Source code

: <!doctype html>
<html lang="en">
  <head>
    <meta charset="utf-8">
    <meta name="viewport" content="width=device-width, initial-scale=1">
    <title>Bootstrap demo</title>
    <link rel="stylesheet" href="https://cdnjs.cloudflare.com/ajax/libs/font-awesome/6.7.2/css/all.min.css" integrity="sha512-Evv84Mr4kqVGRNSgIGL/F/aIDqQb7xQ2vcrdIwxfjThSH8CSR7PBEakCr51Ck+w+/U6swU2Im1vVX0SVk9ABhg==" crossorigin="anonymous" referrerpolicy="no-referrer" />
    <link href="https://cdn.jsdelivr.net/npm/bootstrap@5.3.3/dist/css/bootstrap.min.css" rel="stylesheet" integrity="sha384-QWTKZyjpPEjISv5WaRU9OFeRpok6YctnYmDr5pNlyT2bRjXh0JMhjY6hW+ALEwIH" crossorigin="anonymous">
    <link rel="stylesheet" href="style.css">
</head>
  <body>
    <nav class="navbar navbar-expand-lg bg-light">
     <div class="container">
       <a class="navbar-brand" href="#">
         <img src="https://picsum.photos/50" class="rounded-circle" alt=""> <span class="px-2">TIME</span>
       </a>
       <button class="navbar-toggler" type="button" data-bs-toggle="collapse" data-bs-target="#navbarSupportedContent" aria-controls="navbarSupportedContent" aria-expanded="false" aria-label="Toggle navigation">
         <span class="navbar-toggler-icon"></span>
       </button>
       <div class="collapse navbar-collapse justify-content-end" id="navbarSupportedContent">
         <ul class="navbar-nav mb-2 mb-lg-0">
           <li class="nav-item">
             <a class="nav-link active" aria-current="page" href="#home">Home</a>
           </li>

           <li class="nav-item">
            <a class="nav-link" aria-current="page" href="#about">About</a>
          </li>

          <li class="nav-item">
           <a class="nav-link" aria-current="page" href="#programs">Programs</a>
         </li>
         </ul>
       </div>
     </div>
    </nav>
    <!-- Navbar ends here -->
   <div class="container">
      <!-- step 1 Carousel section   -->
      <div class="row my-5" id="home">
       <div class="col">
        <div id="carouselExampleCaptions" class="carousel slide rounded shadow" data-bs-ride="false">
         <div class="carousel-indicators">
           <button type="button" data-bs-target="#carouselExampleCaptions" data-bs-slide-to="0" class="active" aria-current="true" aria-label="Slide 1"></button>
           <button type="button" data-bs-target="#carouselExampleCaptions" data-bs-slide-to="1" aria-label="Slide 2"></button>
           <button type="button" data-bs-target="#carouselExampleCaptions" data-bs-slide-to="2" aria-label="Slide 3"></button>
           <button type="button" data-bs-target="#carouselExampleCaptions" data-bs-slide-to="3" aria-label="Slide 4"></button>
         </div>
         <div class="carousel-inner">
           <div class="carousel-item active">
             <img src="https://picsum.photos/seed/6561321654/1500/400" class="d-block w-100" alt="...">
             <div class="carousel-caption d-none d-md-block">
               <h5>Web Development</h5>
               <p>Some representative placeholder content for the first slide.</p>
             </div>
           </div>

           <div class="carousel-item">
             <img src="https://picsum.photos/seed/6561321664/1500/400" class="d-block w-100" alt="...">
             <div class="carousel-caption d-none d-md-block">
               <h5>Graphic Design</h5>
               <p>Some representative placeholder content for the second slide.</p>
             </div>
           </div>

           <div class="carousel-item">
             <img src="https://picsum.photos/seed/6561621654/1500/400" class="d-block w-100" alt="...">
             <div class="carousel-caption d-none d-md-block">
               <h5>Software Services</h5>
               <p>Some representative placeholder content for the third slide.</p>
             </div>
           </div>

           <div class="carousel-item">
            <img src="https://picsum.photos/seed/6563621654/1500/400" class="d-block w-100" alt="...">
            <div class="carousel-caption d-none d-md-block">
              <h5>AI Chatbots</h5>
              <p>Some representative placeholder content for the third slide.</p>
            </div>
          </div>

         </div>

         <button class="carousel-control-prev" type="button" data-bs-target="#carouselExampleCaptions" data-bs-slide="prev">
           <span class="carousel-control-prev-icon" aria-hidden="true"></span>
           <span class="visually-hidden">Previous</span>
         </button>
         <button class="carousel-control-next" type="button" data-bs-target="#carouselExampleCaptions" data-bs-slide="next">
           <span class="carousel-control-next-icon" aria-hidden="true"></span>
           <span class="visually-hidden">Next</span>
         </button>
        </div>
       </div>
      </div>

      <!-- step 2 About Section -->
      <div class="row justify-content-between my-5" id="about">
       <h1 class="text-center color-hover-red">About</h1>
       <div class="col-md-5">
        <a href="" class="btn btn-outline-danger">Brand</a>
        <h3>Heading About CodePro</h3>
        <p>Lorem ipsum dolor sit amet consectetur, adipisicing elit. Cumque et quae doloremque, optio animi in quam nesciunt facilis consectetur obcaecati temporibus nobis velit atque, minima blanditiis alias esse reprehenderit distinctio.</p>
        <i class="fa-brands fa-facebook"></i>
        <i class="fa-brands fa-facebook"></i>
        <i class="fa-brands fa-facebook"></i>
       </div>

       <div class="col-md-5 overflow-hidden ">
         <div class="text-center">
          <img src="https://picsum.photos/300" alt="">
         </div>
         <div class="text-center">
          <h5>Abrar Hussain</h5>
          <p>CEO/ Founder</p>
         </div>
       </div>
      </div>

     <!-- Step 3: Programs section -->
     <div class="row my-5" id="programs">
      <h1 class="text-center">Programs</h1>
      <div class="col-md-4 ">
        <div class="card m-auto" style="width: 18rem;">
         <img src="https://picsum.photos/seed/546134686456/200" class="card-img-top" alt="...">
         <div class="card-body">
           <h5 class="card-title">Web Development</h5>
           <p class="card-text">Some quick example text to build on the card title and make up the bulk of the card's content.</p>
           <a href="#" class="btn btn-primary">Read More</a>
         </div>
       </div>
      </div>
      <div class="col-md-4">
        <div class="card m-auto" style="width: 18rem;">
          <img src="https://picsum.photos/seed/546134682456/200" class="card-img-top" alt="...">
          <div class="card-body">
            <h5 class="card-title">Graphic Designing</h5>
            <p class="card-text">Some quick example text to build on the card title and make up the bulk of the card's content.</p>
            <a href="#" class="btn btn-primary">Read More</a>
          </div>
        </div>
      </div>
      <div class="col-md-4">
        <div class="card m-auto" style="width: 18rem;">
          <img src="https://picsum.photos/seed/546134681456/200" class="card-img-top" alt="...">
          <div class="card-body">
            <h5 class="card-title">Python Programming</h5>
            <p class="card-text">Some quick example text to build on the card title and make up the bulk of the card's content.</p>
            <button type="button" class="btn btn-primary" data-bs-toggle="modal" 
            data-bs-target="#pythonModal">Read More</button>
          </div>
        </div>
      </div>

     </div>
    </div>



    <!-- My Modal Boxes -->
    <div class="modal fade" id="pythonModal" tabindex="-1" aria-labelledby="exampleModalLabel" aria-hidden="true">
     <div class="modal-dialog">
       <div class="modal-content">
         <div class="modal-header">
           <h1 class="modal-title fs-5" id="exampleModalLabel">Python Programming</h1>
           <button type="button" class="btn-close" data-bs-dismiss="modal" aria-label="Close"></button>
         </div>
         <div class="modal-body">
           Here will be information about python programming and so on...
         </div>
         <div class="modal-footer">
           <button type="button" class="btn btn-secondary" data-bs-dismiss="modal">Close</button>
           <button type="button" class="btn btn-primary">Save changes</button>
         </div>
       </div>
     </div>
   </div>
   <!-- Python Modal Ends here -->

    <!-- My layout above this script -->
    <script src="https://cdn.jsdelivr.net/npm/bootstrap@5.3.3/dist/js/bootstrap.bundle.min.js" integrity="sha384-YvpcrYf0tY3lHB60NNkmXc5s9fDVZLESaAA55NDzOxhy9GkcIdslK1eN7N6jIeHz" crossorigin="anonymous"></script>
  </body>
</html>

→ What you need to do: Which lines hold the word "Graphic"? Return all of them from the records above.

→ Written response:
               <h5>Graphic Design</h5>
            <h5 class="card-title">Graphic Designing</h5>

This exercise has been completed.